Em 2001, a Conferência de Durban orientou os países para o combate de todas as formas de racismo e discriminação racial. Vinte anos depois, a Defensoria Pública da União (DPU) e a ONU Brasil retomam o debate e convidam especialistas para apontar os caminhos possíveis para uma agenda compartilhada diante dos desafios impostos pelos novos tempos. 

Participaram do debate o pesquisador e professor da PUC-PR Ilzver de Matos Oliveira; a jurista e liderança indígena Lúcia Fernanda Kaingang; e Lúcia Xavier. Assistente social e ativista, Lúcia participou da revisão dos documentos da Conferência e do Plano de Ação de Durban, há vinte anos. A mediação ficou por conta da professora adjunta do Departamento de História da UnB Ana Flávia Magalhães Pinto. 

O painel é o sexto e último da série “20 anos da Declaração de Durban: Desafios Contemporâneos”. Os debates anteriores estão disponíveis no canal do YouTube da DPU.

Legenda: Há vinte anos, a assistente social Lúcia Xavier fez parte de um grupo de trabalho da sociedade civil que revisou todos os documentos da declaração e do plano de ação de Durban
Foto: © Instituto Patrícia Galvão

"Nas nossas tradições costumamos dizer que, se um de nós estiver aprisionado, todos estão", disse a assistente social e ativista Lúcia Xavier na manhã da terça-feira (26), durante o último painel da série de eventos “20 anos da Declaração de Durban: Desafios Contemporâneos”. Promovido pela Defensoria Pública da União (DPU) em parceria com a ONU Brasil, o webinário convidou especialistas para debater caminhos possíveis no combate ao racismo e sua intersecção com o sexismo. 

Os eventos marcam os 20 anos da Declaração e Programa de Ação de Durban (DDPA) – Durban +20, conferência realizada na África do Sul realizada em 2001 que funcionou como um divisor de águas na promoção dos direitos das pessoas afrodescendentes, indígenas e no enfrentamento ao racismo. Com o tema "20 anos de Durban: e agora?", o webinário é o sexto e último da série, que está disponível integralmente no canal do Youtube da Escola Nacional da Defensoria Pública da União.  

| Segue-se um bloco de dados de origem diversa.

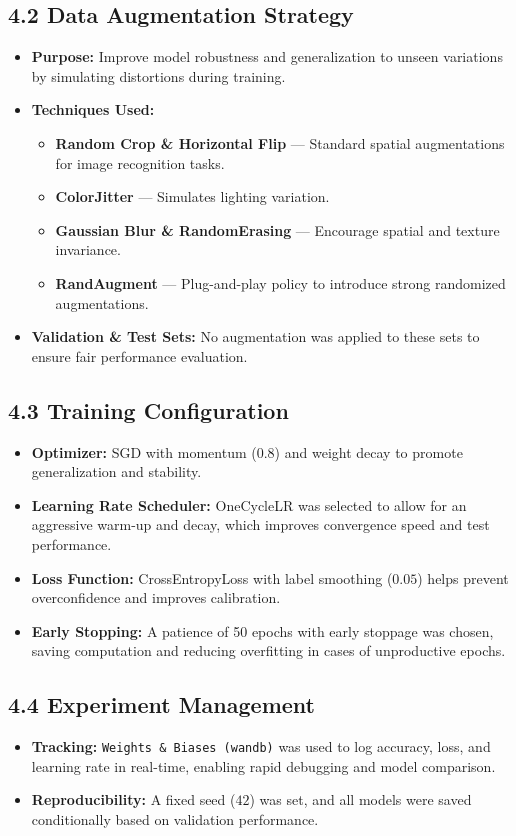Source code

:\documentclass{article}
\begin{document}
\subsection*{4.2 Data Augmentation Strategy}
\begin{itemize}
    \item \textbf{Purpose:} Improve model robustness and generalization to unseen variations by simulating distortions during training.
    \item \textbf{Techniques Used:}
    \begin{itemize}
        \item \textbf{Random Crop \& Horizontal Flip} — Standard spatial augmentations for image recognition tasks.
        \item \textbf{ColorJitter} — Simulates lighting variation.
        \item \textbf{Gaussian Blur \& RandomErasing} — Encourage spatial and texture invariance.
        \item \textbf{RandAugment} — Plug-and-play policy to introduce strong randomized augmentations.
    \end{itemize}
    \item \textbf{Validation \& Test Sets:} No augmentation was applied to these sets to ensure fair performance evaluation.
\end{itemize}

\subsection*{4.3 Training Configuration}
\begin{itemize}
    \item \textbf{Optimizer:} SGD with momentum ($0.8$) and weight decay to promote generalization and stability.
    \item \textbf{Learning Rate Scheduler:} OneCycleLR was selected to allow for an aggressive warm-up and decay, which improves convergence speed and test performance.
    \item \textbf{Loss Function:} CrossEntropyLoss with label smoothing ($0.05$) helps prevent overconfidence and improves calibration.
    \item \textbf{Early Stopping:} A patience of 50 epochs with early stoppage was chosen, saving computation and reducing overfitting in cases of unproductive epochs.
\end{itemize}

\subsection*{4.4 Experiment Management}
\begin{itemize}
    \item \textbf{Tracking:} \texttt{Weights \& Biases (wandb)} was used to log accuracy, loss, and learning rate in real-time, enabling rapid debugging and model comparison.
    \item \textbf{Reproducibility:} A fixed seed ($42$) was set, and all models were saved conditionally based on validation performance.
\end{itemize}
\end{document}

Participaram do painel o pesquisador e professor da Pontifícia Universidade Católica do Paraná (PUC-PR), Ilzver de Matos Oliveira, a jurista e liderança indígena, Lúcia Fernanda Kaingang, e Lúcia Xavier, que é fundadora e coordenadora geral da ONG Criola. A mediação ficou por conta da professora adjunta do Departamento de História da Universidade de Brasília (UnB), Ana Flávia Magalhães Pinto. 

"Ao longo dos cinco webinários que antecederam o painel de encerramento, discutimos o histórico e significado que a Conferência de Durban teve na agenda de enfrentamento ao racismo no Brasil e no mundo", contextualizou Ana Flávia Magalhães Pinto, na abertura do evento. 

A mediadora rememorou as discussões anteriores, nas quais os convidados falaram sobre as formas contemporâneas de racismo no meio digital, sobre o papel das empresas de tecnologia e dos comunicadores nessa nova arena de debate e sobre os avanços e desafios com foco na perspectiva das mulheres. "Na discussão de hoje, fechamos o ciclo ao falar sobre o que deve ser considerado prioridade nessa agenda compartilhada, e como podemos caminhar na direção certa" introduziu. 

20 anos de combate ao racismo - Para Ilzver de Matos Oliveira, analisar a amplitude das políticas públicas de igualdade racial implementadas no Brasil e endereçar os pontos nos quais elas prosperaram ou falharam é essencial para avançar. "Vinte anos depois de Durban continuamos sofrendo violações porque continuamos sendo negros e ligados à nossa ancestralidade", disse.

Em sua fala, o professor da PUC também chamou atenção para o abismo entre as normas jurídicas e sua aplicabilidade. "Temos hoje no nosso país uma configuração de legislações que nos permitem falar de saúde, trabalho, educação e justiça sob o ponto de vista racial. Da mesma forma que, durante esses vinte anos, acumulamos essas normas, também acumulamos uma série de déficits de aplicabilidade delas."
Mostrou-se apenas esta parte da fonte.